(Dataset entries)
-=-=-

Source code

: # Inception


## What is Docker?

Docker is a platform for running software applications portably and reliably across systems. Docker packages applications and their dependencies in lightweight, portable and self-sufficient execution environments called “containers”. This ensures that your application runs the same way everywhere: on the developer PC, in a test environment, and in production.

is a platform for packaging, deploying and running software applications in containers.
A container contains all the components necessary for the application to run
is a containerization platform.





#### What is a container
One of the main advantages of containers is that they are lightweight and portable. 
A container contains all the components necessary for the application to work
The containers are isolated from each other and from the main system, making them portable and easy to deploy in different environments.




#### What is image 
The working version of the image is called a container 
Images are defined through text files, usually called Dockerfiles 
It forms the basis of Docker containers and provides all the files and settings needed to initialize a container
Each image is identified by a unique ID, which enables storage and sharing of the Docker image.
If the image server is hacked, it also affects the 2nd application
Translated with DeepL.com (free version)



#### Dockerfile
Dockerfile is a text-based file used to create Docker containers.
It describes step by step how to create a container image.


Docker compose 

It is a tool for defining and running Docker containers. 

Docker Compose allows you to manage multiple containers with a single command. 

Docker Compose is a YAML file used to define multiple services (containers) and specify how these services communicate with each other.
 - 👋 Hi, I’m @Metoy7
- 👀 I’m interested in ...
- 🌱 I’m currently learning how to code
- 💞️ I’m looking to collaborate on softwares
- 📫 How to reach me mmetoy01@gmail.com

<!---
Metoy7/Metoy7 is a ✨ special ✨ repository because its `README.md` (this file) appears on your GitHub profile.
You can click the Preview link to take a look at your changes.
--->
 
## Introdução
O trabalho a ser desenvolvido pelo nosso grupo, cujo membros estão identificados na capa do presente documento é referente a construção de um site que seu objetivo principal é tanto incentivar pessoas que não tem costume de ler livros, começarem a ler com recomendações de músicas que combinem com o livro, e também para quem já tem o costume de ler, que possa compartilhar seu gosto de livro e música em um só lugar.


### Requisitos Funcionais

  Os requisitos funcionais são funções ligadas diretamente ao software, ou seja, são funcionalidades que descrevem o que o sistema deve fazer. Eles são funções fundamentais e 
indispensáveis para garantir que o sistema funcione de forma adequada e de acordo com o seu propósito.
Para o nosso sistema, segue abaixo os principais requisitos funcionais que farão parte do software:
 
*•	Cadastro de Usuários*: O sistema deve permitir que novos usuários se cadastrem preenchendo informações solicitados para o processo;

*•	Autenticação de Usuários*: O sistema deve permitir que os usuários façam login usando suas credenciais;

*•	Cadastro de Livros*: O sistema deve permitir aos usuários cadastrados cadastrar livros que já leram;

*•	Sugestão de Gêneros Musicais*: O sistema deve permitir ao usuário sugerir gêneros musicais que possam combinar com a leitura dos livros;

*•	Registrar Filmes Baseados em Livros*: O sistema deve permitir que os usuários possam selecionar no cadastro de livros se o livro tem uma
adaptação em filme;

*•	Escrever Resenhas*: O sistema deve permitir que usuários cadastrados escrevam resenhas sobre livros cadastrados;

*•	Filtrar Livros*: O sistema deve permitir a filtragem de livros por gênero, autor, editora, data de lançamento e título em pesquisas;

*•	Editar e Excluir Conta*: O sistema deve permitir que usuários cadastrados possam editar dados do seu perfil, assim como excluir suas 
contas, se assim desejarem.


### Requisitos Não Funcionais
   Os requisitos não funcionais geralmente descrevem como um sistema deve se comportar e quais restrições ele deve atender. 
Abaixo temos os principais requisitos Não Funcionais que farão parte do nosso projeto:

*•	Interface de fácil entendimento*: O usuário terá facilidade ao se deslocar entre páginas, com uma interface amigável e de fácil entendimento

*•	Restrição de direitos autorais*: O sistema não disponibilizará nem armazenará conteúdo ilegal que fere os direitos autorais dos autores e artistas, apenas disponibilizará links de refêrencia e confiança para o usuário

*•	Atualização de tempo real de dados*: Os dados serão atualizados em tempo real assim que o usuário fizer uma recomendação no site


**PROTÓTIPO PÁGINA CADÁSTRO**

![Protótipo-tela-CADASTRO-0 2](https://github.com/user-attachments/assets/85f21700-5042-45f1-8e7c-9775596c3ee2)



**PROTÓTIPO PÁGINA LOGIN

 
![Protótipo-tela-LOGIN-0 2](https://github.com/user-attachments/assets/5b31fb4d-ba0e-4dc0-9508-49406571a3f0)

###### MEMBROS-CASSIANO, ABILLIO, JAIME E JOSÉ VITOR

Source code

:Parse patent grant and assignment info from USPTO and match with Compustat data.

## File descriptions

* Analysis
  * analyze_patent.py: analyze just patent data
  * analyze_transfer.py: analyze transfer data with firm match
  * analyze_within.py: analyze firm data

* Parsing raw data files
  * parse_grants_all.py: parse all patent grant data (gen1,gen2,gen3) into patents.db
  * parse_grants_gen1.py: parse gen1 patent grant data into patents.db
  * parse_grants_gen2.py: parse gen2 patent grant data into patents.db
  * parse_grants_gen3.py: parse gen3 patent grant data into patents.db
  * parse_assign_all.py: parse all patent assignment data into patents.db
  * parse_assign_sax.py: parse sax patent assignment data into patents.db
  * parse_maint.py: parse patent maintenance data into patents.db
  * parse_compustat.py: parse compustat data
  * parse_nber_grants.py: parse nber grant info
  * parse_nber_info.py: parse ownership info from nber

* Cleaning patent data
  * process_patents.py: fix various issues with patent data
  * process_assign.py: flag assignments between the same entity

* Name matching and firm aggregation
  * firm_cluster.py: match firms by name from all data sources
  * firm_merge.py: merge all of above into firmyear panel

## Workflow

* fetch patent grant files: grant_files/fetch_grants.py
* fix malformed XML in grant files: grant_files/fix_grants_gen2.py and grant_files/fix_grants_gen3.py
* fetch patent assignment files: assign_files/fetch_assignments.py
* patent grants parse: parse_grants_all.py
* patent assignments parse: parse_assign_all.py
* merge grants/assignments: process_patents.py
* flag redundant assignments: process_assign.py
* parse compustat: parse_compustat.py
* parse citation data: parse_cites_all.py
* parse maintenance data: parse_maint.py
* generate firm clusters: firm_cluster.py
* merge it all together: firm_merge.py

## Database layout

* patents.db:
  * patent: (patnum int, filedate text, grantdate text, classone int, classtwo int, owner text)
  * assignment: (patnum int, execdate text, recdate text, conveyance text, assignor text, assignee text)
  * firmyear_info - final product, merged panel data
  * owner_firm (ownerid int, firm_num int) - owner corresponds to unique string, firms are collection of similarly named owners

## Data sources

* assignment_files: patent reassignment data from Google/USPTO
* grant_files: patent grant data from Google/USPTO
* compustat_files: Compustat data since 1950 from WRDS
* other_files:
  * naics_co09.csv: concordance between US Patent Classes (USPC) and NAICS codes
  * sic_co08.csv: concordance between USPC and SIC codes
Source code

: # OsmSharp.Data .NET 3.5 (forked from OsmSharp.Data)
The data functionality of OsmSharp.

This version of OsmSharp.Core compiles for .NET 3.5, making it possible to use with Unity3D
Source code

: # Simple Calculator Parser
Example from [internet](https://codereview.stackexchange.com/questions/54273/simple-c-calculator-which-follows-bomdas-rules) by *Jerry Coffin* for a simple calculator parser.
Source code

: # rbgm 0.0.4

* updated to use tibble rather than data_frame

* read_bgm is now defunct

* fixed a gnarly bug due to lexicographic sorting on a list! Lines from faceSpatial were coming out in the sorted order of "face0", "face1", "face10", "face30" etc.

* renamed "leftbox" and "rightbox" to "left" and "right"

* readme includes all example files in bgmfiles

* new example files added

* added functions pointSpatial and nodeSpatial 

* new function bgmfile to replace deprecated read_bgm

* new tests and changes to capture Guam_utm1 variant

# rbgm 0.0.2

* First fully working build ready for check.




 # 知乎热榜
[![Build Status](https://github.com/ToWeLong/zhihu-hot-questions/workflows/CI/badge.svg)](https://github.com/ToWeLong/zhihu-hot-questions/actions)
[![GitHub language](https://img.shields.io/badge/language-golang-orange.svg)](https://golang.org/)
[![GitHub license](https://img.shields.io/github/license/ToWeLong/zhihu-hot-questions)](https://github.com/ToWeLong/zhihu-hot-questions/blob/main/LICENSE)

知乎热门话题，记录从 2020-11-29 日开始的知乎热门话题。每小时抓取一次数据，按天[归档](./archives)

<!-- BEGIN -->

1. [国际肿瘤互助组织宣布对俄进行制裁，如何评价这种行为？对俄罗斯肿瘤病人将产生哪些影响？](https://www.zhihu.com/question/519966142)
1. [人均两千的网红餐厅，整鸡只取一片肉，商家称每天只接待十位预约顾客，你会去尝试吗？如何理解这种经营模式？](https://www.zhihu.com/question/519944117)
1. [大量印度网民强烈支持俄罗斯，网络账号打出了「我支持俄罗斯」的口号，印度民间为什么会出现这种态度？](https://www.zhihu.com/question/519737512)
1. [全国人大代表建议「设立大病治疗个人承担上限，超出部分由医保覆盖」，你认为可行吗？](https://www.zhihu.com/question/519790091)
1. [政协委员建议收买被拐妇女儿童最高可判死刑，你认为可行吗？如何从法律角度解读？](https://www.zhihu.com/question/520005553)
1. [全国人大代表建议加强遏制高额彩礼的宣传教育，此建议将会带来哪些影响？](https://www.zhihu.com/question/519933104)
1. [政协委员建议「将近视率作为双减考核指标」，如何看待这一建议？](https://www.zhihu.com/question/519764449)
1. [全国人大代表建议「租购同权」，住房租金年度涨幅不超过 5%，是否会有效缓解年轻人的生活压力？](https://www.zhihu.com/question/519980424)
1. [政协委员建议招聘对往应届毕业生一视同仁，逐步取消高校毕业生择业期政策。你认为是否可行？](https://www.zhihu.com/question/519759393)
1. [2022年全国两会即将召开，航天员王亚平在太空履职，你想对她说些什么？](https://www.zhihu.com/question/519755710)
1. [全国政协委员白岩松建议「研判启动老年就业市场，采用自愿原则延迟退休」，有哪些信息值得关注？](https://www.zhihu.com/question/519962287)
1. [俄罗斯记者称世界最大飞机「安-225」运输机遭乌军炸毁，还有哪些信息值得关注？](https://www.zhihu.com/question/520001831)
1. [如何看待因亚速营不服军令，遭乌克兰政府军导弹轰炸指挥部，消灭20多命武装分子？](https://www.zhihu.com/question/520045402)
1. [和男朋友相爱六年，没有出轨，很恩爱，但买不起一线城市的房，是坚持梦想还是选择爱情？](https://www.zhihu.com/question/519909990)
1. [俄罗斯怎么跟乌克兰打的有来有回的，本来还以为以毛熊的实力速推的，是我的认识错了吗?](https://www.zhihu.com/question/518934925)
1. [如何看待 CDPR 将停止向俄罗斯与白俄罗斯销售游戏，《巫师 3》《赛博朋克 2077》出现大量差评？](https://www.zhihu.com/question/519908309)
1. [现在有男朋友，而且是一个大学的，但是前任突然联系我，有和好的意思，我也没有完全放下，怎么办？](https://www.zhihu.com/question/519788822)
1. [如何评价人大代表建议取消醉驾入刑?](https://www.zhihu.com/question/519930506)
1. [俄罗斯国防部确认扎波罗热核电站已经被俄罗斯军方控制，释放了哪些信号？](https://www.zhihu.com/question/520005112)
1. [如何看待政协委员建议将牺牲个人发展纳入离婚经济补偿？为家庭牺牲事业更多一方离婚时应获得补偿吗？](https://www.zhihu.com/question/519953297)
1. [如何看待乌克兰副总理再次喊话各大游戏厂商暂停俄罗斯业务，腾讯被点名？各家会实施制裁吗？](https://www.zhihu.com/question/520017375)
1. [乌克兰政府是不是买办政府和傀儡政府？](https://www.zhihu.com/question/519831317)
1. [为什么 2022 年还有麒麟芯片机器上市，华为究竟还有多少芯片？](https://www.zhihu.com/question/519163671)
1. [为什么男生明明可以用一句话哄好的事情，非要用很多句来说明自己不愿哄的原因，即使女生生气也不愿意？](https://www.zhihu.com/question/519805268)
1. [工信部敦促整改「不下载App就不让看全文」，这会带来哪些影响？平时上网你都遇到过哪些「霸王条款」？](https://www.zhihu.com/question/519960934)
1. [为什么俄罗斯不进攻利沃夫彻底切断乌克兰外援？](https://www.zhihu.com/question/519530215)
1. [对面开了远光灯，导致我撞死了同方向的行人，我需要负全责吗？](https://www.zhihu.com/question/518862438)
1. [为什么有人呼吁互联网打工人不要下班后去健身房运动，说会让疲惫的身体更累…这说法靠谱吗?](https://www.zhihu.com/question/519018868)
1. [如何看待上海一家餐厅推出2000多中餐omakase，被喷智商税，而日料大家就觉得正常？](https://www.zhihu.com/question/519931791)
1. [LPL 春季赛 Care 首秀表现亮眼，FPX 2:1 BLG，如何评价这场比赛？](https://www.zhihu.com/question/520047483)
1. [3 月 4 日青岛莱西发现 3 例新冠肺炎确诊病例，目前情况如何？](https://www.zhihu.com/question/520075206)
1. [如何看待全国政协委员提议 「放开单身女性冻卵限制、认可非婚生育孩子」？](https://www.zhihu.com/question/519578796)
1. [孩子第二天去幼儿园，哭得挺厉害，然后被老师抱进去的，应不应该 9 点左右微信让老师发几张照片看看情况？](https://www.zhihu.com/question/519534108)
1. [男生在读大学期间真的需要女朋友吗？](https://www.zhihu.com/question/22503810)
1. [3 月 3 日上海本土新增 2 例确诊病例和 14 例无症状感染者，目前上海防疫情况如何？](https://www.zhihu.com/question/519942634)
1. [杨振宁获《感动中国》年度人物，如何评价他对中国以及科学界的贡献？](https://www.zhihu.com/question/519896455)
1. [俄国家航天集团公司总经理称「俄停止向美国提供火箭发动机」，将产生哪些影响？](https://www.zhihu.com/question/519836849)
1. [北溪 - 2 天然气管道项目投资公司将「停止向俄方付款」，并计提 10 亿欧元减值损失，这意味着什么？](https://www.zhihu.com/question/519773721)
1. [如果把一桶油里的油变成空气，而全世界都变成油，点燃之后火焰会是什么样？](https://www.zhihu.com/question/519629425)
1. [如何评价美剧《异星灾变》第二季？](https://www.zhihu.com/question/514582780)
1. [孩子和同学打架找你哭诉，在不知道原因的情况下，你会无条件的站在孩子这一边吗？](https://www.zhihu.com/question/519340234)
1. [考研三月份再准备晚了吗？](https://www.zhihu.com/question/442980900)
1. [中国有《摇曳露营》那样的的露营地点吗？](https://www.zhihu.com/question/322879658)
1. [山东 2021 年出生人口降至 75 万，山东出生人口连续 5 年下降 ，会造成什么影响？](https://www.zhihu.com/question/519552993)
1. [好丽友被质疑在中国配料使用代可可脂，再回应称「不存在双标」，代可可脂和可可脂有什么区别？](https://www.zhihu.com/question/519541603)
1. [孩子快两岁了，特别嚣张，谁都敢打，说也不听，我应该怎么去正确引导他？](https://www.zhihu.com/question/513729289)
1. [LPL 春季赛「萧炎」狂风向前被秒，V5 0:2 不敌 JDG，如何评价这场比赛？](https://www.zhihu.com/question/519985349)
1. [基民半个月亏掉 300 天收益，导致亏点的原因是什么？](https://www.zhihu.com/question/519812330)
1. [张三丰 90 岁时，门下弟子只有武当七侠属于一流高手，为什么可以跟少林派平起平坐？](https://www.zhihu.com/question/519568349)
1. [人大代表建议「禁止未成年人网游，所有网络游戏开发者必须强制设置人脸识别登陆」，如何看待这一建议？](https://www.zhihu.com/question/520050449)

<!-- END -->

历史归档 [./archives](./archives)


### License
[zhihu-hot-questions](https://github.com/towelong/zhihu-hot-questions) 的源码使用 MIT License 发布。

-=-=-

What is needed: Output each line exactly, from the first line of the data down to the line that contains "is a platform for packaging, deploying", both included.

Answer for the task:
Source code

: # Inception


## What is Docker?

Docker is a platform for running software applications portably and reliably across systems. Docker packages applications and their dependencies in lightweight, portable and self-sufficient execution environments called “containers”. This ensures that your application runs the same way everywhere: on the developer PC, in a test environment, and in production.

is a platform for packaging, deploying and running software applications in containers.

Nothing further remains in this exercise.